Morgen begebe ich mich nach der Stadt zurück,
denn wie einſt die Römer Rom, nennen auch die
Engländer London nur „die Stadt.“
London, den 22ſten.
Ich kam grade noch zur rechten Zeit an, um einem
großen Diné beim neuen Premier beizuwohnen, zu
dem ich die Einladung ſchon in Brighton erhalten.
Dieſer ausgezeichnete Mann macht die Honneurs
ſeines Hauſes eben ſo angenehm, als er die Herzen
ſeiner Zuhörer im Parlament hinzureißen weiß.
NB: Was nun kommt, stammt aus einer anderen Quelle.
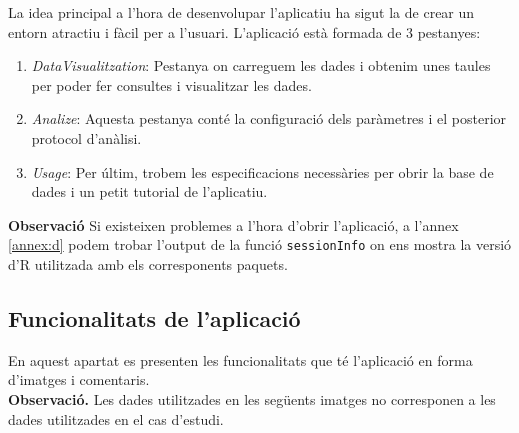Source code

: \documentclass[english]{article}
\begin{document}
La idea principal a l'hora de desenvolupar l'aplicatiu ha sigut la de crear un entorn atractiu i fàcil per a l'usuari. L'aplicació està formada de 3 pestanyes:
\begin{enumerate}
\item \textit{DataVisualitzation}: Pestanya on carreguem les dades i obtenim unes taules per poder fer consultes i visualitzar les dades.
\item \textit{Analize}: Aquesta pestanya conté la configuració dels paràmetres i el posterior protocol d'anàlisi.
\item \textit{Usage}: Per últim, trobem les especificacions necessàries per obrir la base de dades i un petit tutorial de l'aplicatiu.
\end{enumerate}

\textbf{Observació} Si existeixen problemes a l'hora d'obrir l'aplicació, a l'annex \ref{annex:d} podem trobar l'output de la funció \texttt{sessionInfo} on ens mostra la versió d'R utilitzada amb els corresponents paquets.
\clearpage
\subsection{Funcionalitats de l'aplicació}
En aquest apartat es presenten les funcionalitats que té l'aplicació en forma d'imatges i comentaris.
\\

\textbf{Observació.} Les dades utilitzades en les següents imatges no corresponen a les dades utilitzades en el cas d'estudi.
\end{document}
Schöngeiſt und Staatsmann tour à tour, fehlt ihm
nichts als eine beſſere Geſundheit, denn er ſchien
mir ſehr leidend. Miſtriß Canning iſt ebenfalls eine
geiſtreiche Frau. Man behauptet, daß ſie das De-
partement der Zeitungen im Hauſe habe, d. h. dieſe
leſen müſſe, um ihrem Manne die nöthigen Auszüge
daraus mitzutheilen, und auch ſelbſt manchmal einen
Partheiartikel darin zu ſchreiben nicht verſchmähe.
Ein Concert bei Gräfin A. … war ſehr beſucht.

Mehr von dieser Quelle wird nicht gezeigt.